TASK PROMPT -
Include the line containing "X<8)\approx 0,191$ donc" and all lines before it, repeated exactly from the listing below, without pictures.

━━━ EXERCISE DATA

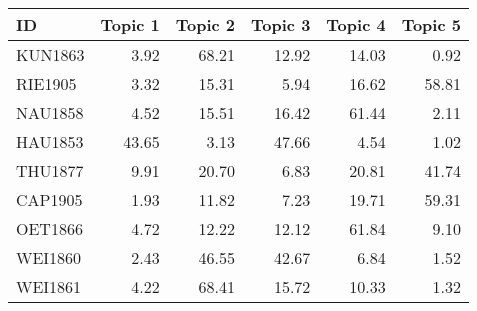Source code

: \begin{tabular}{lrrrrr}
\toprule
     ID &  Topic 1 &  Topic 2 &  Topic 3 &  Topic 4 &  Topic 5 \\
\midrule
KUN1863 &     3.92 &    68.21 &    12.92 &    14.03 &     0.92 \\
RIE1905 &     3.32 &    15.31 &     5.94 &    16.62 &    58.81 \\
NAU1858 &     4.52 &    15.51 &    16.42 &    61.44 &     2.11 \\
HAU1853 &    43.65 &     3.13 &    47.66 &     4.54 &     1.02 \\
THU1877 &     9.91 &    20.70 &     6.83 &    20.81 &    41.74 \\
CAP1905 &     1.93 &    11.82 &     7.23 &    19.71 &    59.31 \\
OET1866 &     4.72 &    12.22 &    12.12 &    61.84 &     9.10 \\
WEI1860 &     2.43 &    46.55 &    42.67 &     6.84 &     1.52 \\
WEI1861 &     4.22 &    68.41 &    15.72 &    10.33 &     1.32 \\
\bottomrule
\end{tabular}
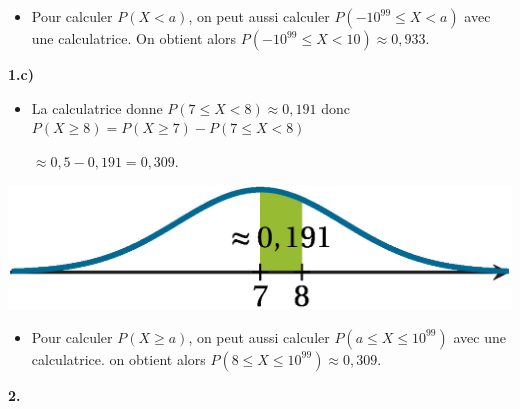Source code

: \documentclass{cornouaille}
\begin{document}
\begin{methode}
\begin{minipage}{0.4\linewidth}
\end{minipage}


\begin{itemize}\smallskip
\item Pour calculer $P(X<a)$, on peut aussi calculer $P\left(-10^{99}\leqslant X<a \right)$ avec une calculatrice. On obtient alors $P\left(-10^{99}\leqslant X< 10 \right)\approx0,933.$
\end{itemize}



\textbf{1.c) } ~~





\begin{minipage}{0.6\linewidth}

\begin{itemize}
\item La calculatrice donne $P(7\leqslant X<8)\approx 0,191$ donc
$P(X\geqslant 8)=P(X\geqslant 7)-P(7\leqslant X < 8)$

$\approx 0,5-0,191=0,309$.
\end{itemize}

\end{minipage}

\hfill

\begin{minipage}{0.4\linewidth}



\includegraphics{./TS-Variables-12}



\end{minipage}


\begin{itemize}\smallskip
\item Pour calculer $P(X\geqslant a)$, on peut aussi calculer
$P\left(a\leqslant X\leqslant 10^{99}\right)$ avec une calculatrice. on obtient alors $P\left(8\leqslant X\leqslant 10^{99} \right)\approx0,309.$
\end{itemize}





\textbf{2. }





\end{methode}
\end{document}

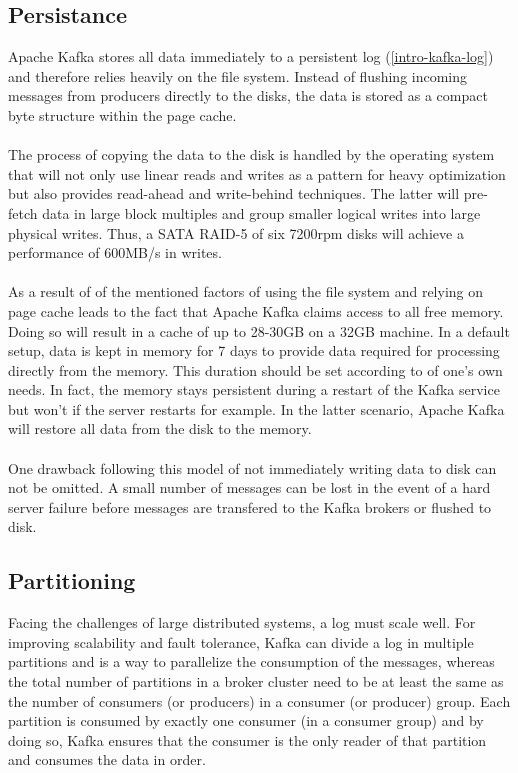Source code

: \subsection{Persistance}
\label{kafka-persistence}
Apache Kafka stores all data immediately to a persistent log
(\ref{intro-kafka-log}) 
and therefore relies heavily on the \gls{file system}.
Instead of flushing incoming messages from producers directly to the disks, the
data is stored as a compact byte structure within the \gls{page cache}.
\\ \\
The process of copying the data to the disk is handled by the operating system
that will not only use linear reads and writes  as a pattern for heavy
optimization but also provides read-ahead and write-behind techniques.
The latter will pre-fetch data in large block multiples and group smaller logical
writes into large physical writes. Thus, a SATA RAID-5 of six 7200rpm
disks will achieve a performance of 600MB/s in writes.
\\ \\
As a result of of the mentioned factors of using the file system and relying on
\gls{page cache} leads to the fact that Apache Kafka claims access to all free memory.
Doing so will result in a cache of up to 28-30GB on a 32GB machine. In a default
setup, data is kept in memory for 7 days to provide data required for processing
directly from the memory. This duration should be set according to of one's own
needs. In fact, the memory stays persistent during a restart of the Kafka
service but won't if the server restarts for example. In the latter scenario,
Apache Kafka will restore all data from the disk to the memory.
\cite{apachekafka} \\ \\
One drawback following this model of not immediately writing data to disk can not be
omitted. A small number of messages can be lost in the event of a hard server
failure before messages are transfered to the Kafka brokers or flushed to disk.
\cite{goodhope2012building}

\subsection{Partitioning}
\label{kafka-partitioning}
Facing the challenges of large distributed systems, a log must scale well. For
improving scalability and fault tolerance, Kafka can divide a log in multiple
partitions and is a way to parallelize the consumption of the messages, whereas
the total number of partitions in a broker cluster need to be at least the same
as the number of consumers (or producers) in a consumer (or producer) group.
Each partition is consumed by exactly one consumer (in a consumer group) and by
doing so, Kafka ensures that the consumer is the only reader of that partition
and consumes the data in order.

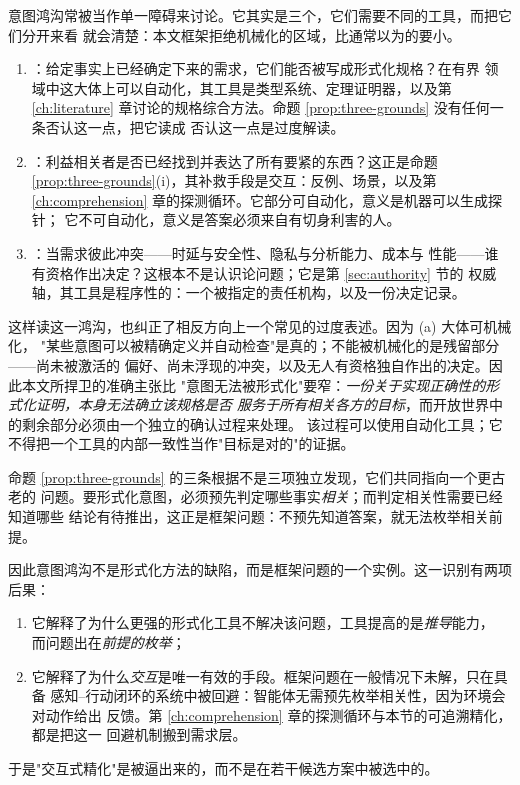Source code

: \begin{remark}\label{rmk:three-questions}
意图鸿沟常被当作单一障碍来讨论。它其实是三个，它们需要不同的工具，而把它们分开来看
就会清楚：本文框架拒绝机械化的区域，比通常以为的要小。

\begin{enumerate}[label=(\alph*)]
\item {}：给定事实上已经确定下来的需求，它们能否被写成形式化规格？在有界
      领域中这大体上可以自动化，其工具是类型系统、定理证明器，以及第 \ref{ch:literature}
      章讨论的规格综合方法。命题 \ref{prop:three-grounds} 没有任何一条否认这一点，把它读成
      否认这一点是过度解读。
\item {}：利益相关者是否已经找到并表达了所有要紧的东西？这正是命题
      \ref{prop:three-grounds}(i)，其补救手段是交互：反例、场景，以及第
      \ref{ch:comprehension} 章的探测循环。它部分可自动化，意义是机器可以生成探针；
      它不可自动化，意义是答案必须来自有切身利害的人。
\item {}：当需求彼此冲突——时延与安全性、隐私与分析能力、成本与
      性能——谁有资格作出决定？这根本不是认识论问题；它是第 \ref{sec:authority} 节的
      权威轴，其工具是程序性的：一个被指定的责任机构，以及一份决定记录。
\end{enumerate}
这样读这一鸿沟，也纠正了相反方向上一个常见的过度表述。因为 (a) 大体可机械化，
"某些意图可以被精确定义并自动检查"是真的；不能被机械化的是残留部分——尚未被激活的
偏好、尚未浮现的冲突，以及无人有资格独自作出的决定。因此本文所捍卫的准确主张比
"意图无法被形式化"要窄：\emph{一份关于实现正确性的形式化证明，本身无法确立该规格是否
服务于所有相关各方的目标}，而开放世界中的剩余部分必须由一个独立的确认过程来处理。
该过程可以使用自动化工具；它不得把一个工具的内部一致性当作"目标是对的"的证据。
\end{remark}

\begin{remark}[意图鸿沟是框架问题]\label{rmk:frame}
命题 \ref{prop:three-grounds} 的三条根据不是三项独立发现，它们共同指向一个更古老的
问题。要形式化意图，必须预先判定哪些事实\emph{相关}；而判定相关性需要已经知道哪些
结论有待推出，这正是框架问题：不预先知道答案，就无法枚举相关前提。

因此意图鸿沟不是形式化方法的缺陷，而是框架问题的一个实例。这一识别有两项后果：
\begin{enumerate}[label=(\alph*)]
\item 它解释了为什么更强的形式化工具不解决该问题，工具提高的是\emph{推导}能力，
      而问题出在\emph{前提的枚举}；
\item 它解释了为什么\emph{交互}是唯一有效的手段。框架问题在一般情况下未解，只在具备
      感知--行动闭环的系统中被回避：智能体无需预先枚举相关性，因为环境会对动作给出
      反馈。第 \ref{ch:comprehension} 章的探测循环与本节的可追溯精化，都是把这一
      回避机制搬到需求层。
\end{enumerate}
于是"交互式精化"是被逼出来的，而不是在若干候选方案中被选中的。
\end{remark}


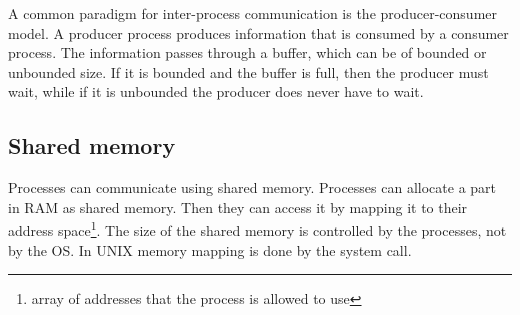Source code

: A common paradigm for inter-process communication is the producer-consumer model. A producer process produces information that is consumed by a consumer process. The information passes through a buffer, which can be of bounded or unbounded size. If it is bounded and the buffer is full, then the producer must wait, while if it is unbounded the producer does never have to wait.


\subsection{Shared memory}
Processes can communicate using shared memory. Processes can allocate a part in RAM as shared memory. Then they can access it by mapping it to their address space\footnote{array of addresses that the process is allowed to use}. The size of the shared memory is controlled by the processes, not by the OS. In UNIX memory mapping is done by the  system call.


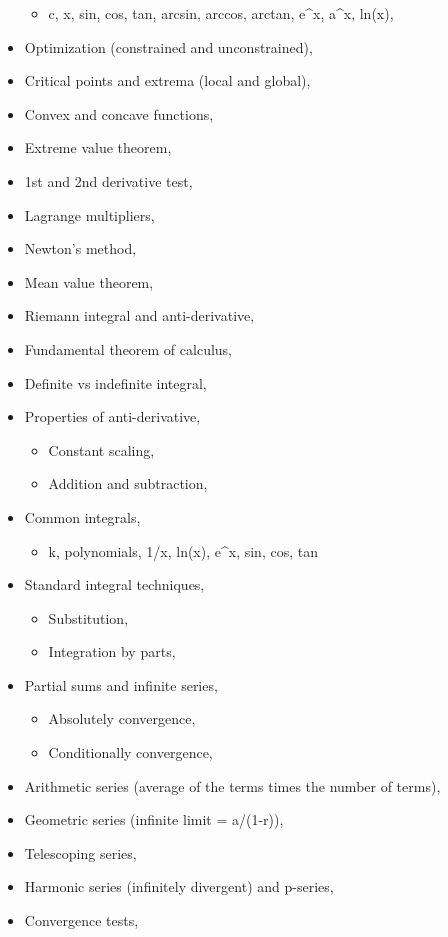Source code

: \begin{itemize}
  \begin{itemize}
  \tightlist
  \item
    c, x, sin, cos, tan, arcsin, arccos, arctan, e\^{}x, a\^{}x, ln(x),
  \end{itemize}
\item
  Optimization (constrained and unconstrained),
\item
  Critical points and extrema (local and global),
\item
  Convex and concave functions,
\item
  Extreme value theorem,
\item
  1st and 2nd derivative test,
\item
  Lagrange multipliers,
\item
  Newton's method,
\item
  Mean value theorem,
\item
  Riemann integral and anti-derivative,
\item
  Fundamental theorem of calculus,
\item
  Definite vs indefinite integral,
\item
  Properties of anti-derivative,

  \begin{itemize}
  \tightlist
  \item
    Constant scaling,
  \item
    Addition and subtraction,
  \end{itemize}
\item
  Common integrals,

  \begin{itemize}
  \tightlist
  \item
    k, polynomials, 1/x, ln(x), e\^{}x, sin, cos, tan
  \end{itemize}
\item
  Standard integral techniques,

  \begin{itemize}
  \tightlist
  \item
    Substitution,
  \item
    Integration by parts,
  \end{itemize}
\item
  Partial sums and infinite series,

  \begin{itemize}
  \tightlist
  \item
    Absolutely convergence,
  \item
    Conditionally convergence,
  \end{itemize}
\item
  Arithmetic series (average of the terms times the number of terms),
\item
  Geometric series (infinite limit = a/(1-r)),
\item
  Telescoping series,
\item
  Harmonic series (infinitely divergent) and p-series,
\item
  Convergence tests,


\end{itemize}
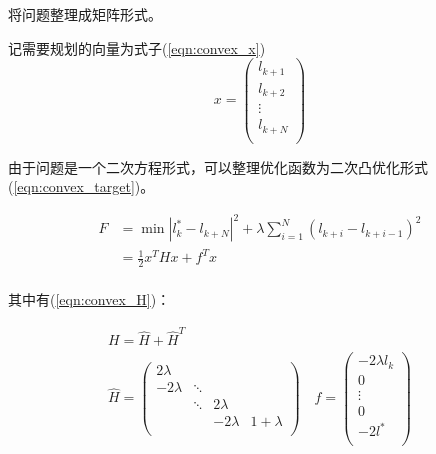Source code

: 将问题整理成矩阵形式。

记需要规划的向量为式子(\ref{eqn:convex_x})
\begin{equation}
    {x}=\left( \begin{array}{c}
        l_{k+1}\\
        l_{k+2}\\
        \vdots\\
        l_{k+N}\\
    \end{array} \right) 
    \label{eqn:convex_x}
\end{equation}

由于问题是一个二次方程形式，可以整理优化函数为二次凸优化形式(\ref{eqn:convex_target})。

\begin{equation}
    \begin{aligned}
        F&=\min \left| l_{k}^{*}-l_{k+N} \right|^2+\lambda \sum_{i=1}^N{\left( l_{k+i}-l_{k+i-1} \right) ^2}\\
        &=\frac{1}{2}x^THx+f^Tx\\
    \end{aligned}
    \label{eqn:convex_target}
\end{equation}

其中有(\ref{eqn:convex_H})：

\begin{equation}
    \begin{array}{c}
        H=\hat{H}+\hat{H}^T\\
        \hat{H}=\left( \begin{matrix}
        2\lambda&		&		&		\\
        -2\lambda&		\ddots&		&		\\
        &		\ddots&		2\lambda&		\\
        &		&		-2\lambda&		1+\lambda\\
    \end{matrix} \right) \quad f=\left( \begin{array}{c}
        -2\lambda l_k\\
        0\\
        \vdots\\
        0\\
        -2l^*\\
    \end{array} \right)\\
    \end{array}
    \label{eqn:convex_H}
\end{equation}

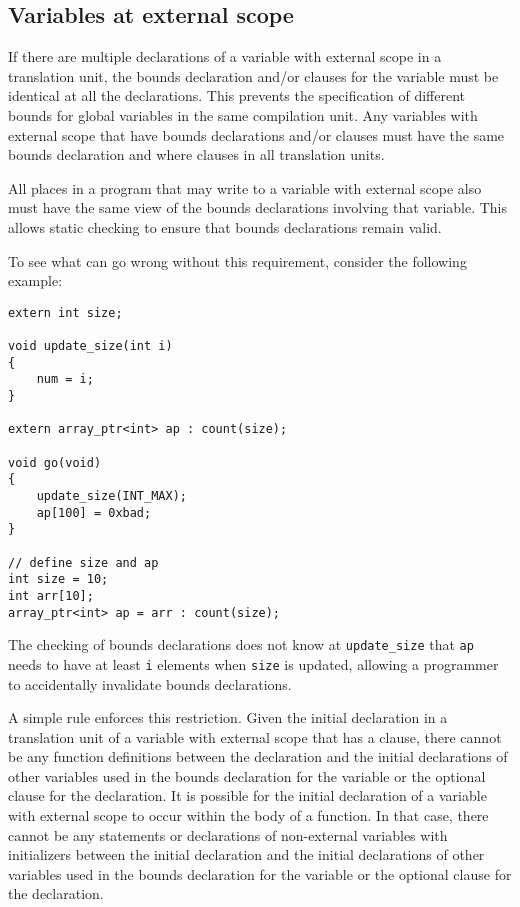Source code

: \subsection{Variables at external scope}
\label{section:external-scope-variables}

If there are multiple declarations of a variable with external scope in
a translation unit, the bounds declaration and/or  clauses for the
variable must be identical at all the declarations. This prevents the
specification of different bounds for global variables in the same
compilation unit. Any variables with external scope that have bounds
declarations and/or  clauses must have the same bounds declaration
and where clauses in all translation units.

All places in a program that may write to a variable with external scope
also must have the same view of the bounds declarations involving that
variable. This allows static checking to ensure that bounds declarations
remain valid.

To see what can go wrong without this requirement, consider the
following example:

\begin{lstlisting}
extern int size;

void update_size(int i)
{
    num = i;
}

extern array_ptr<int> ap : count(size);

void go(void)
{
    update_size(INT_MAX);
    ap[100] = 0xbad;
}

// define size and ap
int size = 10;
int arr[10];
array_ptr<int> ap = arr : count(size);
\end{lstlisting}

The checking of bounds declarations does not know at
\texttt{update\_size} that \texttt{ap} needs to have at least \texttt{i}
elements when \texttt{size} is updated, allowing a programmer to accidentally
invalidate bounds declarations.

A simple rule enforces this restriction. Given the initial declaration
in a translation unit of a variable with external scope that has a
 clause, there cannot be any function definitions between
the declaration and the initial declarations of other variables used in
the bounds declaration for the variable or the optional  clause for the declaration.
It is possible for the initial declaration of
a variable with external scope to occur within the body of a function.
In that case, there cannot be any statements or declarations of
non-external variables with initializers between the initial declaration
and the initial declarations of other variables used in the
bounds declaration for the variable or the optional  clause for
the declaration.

━━━━━━

SOLVED EXERCISE -
Source code

: \begin{tabular}{lrrrrr}
\toprule
     ID &  Topic 1 &  Topic 2 &  Topic 3 &  Topic 4 &  Topic 5 \\
\midrule
KUN1863 &     3.92 &    68.21 &    12.92 &    14.03 &     0.92 \\
RIE1905 &     3.32 &    15.31 &     5.94 &    16.62 &    58.81 \\
NAU1858 &     4.52 &    15.51 &    16.42 &    61.44 &     2.11 \\
HAU1853 &    43.65 &     3.13 &    47.66 &     4.54 &     1.02 \\
THU1877 &     9.91 &    20.70 &     6.83 &    20.81 &    41.74 \\
CAP1905 &     1.93 &    11.82 &     7.23 &    19.71 &    59.31 \\
OET1866 &     4.72 &    12.22 &    12.12 &    61.84 &     9.10 \\
WEI1860 &     2.43 &    46.55 &    42.67 &     6.84 &     1.52 \\
WEI1861 &     4.22 &    68.41 &    15.72 &    10.33 &     1.32 \\
\bottomrule
\end{tabular}
Source code

: \documentclass{cornouaille}
\begin{document}
\begin{methode}
\begin{minipage}{0.4\linewidth}
\end{minipage}


\begin{itemize}\smallskip
\item Pour calculer $P(X<a)$, on peut aussi calculer $P\left(-10^{99}\leqslant X<a \right)$ avec une calculatrice. On obtient alors $P\left(-10^{99}\leqslant X< 10 \right)\approx0,933.$
\end{itemize}



\textbf{1.c) } ~~





\begin{minipage}{0.6\linewidth}

\begin{itemize}
\item La calculatrice donne $P(7\leqslant X<8)\approx 0,191$ donc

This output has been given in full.